= Abdullah Khan Tarzi =

Afghan statesman

Sardar Abdullah Khan Tarzi (died 1970) was a twentieth century Afghan Statesman from Kandahar province in Afghanistan. As a country "elder," he participated in the national Loya Jirga (loya means "great" or "grand" and jirga means "council" or "assembly"), specifically the one in 1964 that was called by Mohammed Zahir Shah, which acted as a constitutional convention. In and out of office, he was always a key decision maker, as he was a tribal and Pashtun leader in southern Afghanistan.
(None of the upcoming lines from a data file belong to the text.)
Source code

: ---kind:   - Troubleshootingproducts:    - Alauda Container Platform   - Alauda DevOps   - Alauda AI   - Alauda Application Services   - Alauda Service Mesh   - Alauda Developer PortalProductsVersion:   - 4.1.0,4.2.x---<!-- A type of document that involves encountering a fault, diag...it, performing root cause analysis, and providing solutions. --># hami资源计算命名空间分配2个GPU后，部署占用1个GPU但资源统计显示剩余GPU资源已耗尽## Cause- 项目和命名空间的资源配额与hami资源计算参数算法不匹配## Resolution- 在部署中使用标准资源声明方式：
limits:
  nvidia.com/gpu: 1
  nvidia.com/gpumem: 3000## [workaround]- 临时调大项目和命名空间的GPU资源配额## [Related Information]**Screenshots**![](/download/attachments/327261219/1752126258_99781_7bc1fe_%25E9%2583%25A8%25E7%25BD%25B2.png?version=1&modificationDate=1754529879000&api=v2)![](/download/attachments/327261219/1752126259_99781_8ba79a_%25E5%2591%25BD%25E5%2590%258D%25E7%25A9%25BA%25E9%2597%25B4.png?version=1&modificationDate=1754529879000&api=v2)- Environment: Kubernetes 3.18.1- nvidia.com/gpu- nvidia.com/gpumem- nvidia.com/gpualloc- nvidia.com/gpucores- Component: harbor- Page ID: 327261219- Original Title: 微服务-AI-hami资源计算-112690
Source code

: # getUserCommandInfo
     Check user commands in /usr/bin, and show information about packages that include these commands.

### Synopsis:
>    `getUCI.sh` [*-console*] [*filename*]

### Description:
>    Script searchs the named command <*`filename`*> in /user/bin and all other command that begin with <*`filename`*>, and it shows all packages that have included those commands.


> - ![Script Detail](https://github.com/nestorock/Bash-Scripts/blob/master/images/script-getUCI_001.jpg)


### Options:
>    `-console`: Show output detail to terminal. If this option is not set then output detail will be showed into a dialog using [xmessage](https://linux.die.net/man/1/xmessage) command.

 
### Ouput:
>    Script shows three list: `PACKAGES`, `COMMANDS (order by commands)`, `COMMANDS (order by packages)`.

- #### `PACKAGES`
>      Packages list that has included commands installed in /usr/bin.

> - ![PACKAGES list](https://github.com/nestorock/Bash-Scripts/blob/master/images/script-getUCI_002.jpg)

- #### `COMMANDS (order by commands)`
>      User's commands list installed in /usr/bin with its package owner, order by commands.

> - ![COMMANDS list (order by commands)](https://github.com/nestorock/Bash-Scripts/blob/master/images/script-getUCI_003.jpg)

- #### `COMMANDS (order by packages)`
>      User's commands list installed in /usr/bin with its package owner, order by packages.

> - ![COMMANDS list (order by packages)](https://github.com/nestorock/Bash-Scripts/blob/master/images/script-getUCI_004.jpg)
Abdullah Khan Tarzi was a soldier in the Third Anglo-Afghan War in 1919, which led to Afghan independence from the British. He would fight in that war for over two years. This led to his first role in Afghan politics, as Abdullah Khan Tarzi would become mayor of Kandahar at the age of 18 years. He would rise from being the Mayor of the city to representative of Kandahar province in the Wolesi Jirga, the lower house of the Afghan parliament. After one term, he then took the position of being the governor of the province. Soon after, Abdullah Khan Tarzi reached the Afghan Senate, known as the House of Elders, representing Kandahar province for two terms, he was the leader of the Senate during his final two years. Abdullah Khan Tarzi was one of the few members of the Tarzi's family, since Ghulam Muhammad Tarzi to lead within Afghanistan; traditionally, most notable Tarzi's have served Afghanistan on the international stage.

Abdullah Khan Tarzi died in 1970, leaving behind his wife, four sons and three daughters.